The Minneapolis Star Tribune first stepped up to the programmatic plate about two years ago. Back then, the programmatic playbook was sell your direct inventory, use exchanges for back fill. The company worked with a couple of SSPs and adopted more of a set-it-and-forget-it approach, according to Ray Faust, vp of national and emerging media sales at the Star Tribune Media Company.
Today, as more budgets move to automated ad buying systems, that’s changed. Mastering programmatic is a top priority at the Star Tribune, so much so that the company is holding a conference on the topic to drive more interest. The Star Tribune is now a convert to the yield management beliefs you’ll hear preached by ad tech vendors. It goes something like this: Don’t just think about CPM. Think about your yield in different channels. Using machines is a lot cheaper than hiring people, and there are programmatic budgets from direct-response advertisers that a publisher like the Star Tribune won’t sniff if it relies on direct sales alone.
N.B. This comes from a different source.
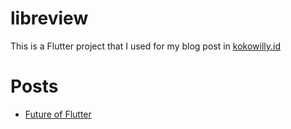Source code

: # libreview

This is a Flutter project that I used for my blog post in [kokowilly.id](https://kokowilly.id/posts)

# Posts

- [Future of Flutter](https://kokowilly.id/posts/2025/flutter/future_of_flutter/)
“Programmatic for me becomes a way for me to capture brand and direct-response dollars while still pushing high impact premiums that are directly sold,” Faust said. “Once upon a time, we looked at the workhorse as all we offered — leaderboard, skyscrapers. Now those opportunities are programmatic. We push direct for Rising Stars units. Ideally, programmatic would adopt scale around those ad units; the workhorses need to be put out to pasture.”
So much of the programmatic pipes have been built around inventory that’s standard, so the company did a complete re-installation six months ago of Google’s ad tech platform. It has complemented that with a private marketplace using The Rubicon Project.
“That [Google] re-installation was critical, as it allowed us to think of a global monetization strategy,” Faust said. “We’re not thinking about direct first, then indirect, but thinking about them simultaneously to drive overall maximum effective yield.”
That kind of talk is music to the ears of programmatic ad buying evangelists. Publishers have warily embraced the shift to automated buying. Many see it as a surefire path to total and complete commoditization. Newspapers, in particular, would appear at risk without much of a differentiated audience or data set. But there’s little doubt the ad world is moving in this direction. Buyers want to buy this way; sellers would be crazy to ignore that. The big question is how to participate in a way that benefits publishers most.
Local and regional papers like the Star Tribune have suffered a vicious cycle of declining ad revenue leading to layoffs of sales people, which means even more declines. Opening up new sales windows is an obvious way to combat this.
“The most innovative folks, like the guys at the Tribune, saw it coming and became aggressive,” Zach Coelius, CEO of Triggit. “They’re putting stuff into exchanges. They’re doing stuff in private exchanges. They’re trying to build good models for yield management. The Tribune is just really smart about programmatic.”
Programmatic has impacted the Star Tribune’s direct business, Faust said. He added that the company has seen significant revenue growth in terms of what it’s been able to drive from programmatic revenue, though he wouldn’t disclose numbers. Overall, Faust sees a net positive.
Faust said the CPM ranges from $1 to over $20, and that he’s never seen a sub-$1 winning bid. The Star Tribune is also seeing far more national brand dollars come in via programmatic than local ad dollars. This makes sense; if the company’s sellers are doing their jobs correctly, they’re placing local ads directly. The Star Tribune has floors and block lists. Floors are, said Faust, constantly changing — every day, multiple times per day — depending on demand and “what we’re seeing in terms of trends.” The outlet also manages a block that consists of its direct advertisers. “This tends to be more local in focus, or clients with a strong footprint in Minnesota,” Faust said.
“What I can take advantage of: that advertisers can run or can’t run on our site,” Faust said. “You leverage blocks when that makes sense. But at the same time, also leverage when I have as much visibility and control within whatever partner I’m using, I can bring in price floors that help me capture the maximum opportunity for whoever is trying to get their audience on my site. It’s given me more control. We know we’re living in a programmatic world. We need to get the most out of that opportunity.”